Os três cruzaram o Mediterrâneo e
aportaram em Marselha, onde as duas mulheres se estabeleceram numa aldeia de
pescadores da vizinhança para procurar seguidores. Como a região estava sujeita
a frequentes invasões, Maximin ficou incumbido de levar os ossos sagrados para
um lugar seguro, e assim se dirigiu à vila de Apt, onde os deixou guardados
numa urna. Os ossos ficaram em Apt por centenas de anos. Então, no século VIII,
foram visitados pelo homem chamado pelos soldados de Carolus Magnus, Carlos, o
Grande, rei dos francos, que ficou assombrado ao ler a inscrição na urna: Aqui
jazem os restos mortais de Santa Ana, mãe da Gloriosa Virgem Maria. O rei
guerreiro levantou os ossos do forro meio decomposto sentindo a presença de
Deus, maravilhado por ter nas mãos um liame físico com o próprio Cristo. Presenteou
os amigos mais próximos com uma parte dos ossos e pegou alguns para si, que
mandou para Aix-la-Chapelle. Ordenou também um inventário das relíquias e
enviou uma cópia para o papa, deixando ainda alguns ossos restantes sob a
guarda do bispo de Apt e sucessores. Em 800 d.C, quando décadas de emprego do
seu génio militar já tinham conquistado a Europa Ocidental, Carolus Magnus foi
coroado Carlos Magno, imperador dos romanos, e a imagem paramentada de Santa
Ana se destacava no traje da coroação.
O que ainda sobrara das relíquias
da santa tinha sido removido do sepulcro em Nazaré. Alguma coisa foi guardada
em igrejas de vários países. Três últimos ossos tinham sido postos aos cuidados
do Santo Padre e, por mais de um século, foram conservados nas catacumbas
romanas. No ano de 830, um ladrão de relíquias chamado Duesdona, diácono da
igreja romana, levou a cabo um furto em massa das catacumbas para suprir dois
mosteiros germânicos, em Fulda e em Mulheim. Ele vendeu os despojos de São
Sebastião, São Fabiano, Santo Alexandre, Santa Emerenciana, Santa Felicidade, São
Felicissimus, Santo Urbano, entre outros, mas a sua pilhagem, por algum motivo,
deixou passar os poucos ossos de Santa Ana. Quando as autoridades da Igreja perceberam
a profanação que ocorrera, transferiram os ossos de Santa Ana para um depósito,
onde durante séculos eles se cobriram de pó em segurança. O padre Sebastián era
agora informado que uma dessas três preciosas relíquias lhe seria enviada.
Passou
vinte e quatro horas dando graças de joelhos na capela, de Matina a Matina, sem
comer ou beber. Quando tentou levantar-se já não sentia mais as pernas e foi conduzido
para a sua cela por frades nervosos. Mas finalmente Deus lhe devolveu a energia
e ele levou o Translatio para Juan António e Garci Bórgia.

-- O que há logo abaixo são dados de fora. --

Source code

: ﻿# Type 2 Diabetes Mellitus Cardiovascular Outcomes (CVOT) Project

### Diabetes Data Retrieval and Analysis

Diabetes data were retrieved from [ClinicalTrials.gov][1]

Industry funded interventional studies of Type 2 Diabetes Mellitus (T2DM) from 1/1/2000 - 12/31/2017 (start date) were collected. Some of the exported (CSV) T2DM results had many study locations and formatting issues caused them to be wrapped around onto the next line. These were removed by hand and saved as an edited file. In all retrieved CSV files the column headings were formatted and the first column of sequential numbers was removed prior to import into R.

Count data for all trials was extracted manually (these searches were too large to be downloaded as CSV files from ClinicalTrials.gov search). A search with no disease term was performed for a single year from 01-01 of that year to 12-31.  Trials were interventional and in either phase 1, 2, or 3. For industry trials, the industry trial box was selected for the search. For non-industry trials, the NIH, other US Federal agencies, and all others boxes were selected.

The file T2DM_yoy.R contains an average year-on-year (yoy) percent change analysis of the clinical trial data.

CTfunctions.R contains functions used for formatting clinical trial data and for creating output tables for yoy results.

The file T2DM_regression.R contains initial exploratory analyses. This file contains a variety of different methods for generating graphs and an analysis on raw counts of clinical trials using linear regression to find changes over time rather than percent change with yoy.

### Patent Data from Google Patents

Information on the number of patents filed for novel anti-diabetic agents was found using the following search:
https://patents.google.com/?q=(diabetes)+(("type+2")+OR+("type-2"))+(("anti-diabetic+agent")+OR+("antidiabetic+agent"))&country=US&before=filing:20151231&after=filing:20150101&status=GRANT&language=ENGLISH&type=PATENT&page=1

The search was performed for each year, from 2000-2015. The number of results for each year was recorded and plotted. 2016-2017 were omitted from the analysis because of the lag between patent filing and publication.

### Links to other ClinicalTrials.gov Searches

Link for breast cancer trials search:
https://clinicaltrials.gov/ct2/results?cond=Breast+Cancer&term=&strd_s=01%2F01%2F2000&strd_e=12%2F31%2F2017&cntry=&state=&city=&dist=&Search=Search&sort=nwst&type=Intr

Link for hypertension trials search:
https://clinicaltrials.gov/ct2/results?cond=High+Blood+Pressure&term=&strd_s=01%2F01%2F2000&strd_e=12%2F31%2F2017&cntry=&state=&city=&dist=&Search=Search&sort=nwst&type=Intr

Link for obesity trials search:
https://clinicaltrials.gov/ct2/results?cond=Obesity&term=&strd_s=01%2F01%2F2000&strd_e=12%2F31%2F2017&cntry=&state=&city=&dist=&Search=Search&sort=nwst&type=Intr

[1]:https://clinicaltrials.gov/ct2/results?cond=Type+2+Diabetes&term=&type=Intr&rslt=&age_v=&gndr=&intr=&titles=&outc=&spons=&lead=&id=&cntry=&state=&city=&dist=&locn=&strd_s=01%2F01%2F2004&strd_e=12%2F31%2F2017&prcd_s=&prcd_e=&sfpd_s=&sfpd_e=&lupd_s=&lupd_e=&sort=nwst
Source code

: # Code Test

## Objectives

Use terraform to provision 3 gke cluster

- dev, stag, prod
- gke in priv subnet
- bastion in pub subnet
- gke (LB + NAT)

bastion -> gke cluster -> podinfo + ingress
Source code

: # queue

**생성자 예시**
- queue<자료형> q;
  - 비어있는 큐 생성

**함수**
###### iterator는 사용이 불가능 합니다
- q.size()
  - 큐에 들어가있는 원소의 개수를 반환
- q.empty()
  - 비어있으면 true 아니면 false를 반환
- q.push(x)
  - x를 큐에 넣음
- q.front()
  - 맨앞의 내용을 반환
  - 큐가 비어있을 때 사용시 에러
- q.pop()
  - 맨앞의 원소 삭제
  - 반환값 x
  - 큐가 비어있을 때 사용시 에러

Convenientemente estupefactos, os dois concordaram em subscrever o custo de um
relicário onde o fragmento de Santa Ana pudesse ser mantido até que se
fabricasse uma urna adequada. Eles passaram em revista os nomes de destacados
artesãos a quem tal tarefa pudesse ser confiada e Juan António acabou sugerindo
que Sebastián encomendasse o relicário a Helkias Toledano, um ourives judeu que
se fizera notar pelos seus padrões criativos e delicada execução». In
Noah Gordon, O Último Judeu, 2000, Uma História de Terror na Inquisição,
Editora Rocco, 2000, ISBN 978-853-251-171-6.